- [Instructions for the task] All that should come back is the lines of the data below from the one containing "2. The program" to the one containing "# PERCEPTION_SYSTEM_PLATFORM", inclusive, exactly as they stand.

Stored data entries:
/---
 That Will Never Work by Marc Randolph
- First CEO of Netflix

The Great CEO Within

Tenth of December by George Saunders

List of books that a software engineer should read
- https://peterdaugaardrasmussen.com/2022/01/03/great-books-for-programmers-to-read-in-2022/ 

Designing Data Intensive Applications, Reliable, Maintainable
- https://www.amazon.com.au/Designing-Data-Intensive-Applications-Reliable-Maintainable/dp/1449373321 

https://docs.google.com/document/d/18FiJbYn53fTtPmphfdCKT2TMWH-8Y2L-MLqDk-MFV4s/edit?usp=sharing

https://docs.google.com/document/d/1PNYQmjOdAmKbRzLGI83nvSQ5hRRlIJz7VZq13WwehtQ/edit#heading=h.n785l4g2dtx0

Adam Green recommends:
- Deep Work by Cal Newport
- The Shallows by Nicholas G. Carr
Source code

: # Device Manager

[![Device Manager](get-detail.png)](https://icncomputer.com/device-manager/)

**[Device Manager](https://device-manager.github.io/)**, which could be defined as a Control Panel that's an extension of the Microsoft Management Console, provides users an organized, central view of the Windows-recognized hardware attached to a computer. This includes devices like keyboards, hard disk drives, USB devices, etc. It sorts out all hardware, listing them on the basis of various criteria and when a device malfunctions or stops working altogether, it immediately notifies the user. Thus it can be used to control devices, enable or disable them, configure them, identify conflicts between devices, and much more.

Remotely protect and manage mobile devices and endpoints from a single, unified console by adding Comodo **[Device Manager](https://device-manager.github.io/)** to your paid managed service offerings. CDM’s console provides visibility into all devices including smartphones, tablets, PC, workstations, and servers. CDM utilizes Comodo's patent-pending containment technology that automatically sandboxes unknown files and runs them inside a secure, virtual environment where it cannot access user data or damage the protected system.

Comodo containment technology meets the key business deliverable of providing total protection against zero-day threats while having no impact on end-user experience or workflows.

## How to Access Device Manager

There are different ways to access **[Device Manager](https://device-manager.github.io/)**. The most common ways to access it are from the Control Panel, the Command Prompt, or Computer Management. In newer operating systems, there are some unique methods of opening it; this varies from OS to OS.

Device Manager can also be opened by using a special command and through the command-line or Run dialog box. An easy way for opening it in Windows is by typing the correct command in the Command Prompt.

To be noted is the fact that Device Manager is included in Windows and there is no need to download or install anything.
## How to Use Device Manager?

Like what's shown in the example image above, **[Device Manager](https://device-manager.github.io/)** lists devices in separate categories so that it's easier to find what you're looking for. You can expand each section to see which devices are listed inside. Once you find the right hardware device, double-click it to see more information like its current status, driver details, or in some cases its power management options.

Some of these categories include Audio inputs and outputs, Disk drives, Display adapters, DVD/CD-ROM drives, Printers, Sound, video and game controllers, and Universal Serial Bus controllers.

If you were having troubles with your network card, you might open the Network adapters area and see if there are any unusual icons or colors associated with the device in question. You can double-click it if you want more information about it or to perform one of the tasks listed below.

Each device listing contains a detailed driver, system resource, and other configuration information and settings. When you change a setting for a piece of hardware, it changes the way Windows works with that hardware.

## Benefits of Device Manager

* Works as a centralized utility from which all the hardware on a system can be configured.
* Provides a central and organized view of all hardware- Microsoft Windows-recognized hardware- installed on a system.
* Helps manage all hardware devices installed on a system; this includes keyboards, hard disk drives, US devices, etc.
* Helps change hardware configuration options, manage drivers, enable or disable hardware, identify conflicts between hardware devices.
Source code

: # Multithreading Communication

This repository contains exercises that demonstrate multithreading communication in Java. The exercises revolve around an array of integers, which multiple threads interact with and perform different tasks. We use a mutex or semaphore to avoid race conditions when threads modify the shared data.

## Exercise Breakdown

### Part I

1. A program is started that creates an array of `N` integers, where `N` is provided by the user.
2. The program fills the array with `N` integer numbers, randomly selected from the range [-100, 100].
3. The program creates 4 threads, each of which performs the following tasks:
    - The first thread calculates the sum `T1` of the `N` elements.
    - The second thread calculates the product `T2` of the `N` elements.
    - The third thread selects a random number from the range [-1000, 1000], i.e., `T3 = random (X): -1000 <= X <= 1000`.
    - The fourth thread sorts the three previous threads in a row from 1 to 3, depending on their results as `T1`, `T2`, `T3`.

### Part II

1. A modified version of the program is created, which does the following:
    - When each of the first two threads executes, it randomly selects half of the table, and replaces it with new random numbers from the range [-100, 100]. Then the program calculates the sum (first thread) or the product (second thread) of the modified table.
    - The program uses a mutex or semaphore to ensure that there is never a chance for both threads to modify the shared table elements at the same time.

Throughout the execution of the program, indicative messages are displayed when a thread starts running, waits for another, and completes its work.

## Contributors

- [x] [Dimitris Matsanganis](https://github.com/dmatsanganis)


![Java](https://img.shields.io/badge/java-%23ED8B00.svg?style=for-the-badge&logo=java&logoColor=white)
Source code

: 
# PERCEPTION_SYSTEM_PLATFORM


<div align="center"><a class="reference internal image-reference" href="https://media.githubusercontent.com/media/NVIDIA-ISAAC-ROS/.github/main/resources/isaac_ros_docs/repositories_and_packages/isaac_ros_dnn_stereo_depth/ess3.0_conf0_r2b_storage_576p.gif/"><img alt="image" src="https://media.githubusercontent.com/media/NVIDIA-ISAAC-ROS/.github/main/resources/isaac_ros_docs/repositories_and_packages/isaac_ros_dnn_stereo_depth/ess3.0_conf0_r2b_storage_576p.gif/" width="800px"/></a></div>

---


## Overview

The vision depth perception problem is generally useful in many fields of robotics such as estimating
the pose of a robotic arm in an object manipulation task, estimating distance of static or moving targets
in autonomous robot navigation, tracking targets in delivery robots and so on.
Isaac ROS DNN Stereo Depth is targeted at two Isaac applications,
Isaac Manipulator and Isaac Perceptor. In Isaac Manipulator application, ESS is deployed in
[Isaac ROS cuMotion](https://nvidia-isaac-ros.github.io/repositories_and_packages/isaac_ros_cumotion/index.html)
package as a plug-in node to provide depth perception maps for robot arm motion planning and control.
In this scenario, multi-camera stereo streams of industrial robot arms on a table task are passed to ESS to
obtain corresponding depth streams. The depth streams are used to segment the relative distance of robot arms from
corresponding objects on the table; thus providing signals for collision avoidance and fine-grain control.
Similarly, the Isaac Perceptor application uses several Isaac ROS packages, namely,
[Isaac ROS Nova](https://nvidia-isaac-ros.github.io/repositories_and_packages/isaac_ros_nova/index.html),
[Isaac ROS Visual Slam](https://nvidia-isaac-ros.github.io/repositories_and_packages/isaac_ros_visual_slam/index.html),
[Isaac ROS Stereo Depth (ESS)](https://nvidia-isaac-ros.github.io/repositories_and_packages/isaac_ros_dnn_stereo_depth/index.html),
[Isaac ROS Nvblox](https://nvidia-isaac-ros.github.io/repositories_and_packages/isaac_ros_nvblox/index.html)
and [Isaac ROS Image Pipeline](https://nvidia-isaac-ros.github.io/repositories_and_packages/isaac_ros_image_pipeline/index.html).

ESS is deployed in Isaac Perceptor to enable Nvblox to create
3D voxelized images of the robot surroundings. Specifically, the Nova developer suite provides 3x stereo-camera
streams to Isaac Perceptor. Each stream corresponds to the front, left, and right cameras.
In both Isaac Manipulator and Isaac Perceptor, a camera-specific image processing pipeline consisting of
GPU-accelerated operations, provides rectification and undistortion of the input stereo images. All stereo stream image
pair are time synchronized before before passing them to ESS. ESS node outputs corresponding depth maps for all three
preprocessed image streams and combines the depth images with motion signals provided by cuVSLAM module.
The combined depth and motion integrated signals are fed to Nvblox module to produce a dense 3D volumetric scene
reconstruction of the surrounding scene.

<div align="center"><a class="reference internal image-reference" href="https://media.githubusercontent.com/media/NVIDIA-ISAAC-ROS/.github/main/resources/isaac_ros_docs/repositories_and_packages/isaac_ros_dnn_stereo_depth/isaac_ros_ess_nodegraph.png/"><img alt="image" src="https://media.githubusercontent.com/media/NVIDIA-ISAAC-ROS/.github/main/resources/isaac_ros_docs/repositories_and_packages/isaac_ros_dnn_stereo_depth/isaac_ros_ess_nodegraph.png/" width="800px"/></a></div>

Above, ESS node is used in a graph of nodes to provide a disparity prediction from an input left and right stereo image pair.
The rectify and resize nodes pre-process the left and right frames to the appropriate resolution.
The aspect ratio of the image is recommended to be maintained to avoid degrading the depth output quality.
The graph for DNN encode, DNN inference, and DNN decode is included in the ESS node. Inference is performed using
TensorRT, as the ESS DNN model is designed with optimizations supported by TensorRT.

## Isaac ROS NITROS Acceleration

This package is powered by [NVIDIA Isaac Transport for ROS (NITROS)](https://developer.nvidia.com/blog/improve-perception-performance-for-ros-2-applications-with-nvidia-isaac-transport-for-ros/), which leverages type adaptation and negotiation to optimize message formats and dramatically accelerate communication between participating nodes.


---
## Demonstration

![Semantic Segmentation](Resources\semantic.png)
\---
- [Exercise response]
2. The program fills the array with `N` integer numbers, randomly selected from the range [-100, 100].
3. The program creates 4 threads, each of which performs the following tasks:
    - The first thread calculates the sum `T1` of the `N` elements.
    - The second thread calculates the product `T2` of the `N` elements.
    - The third thread selects a random number from the range [-1000, 1000], i.e., `T3 = random (X): -1000 <= X <= 1000`.
    - The fourth thread sorts the three previous threads in a row from 1 to 3, depending on their results as `T1`, `T2`, `T3`.

### Part II

1. A modified version of the program is created, which does the following:
    - When each of the first two threads executes, it randomly selects half of the table, and replaces it with new random numbers from the range [-100, 100]. Then the program calculates the sum (first thread) or the product (second thread) of the modified table.
    - The program uses a mutex or semaphore to ensure that there is never a chance for both threads to modify the shared table elements at the same time.

Throughout the execution of the program, indicative messages are displayed when a thread starts running, waits for another, and completes its work.

## Contributors

- [x] [Dimitris Matsanganis](https://github.com/dmatsanganis)


![Java](https://img.shields.io/badge/java-%23ED8B00.svg?style=for-the-badge&logo=java&logoColor=white)
Source code

: 
# PERCEPTION_SYSTEM_PLATFORM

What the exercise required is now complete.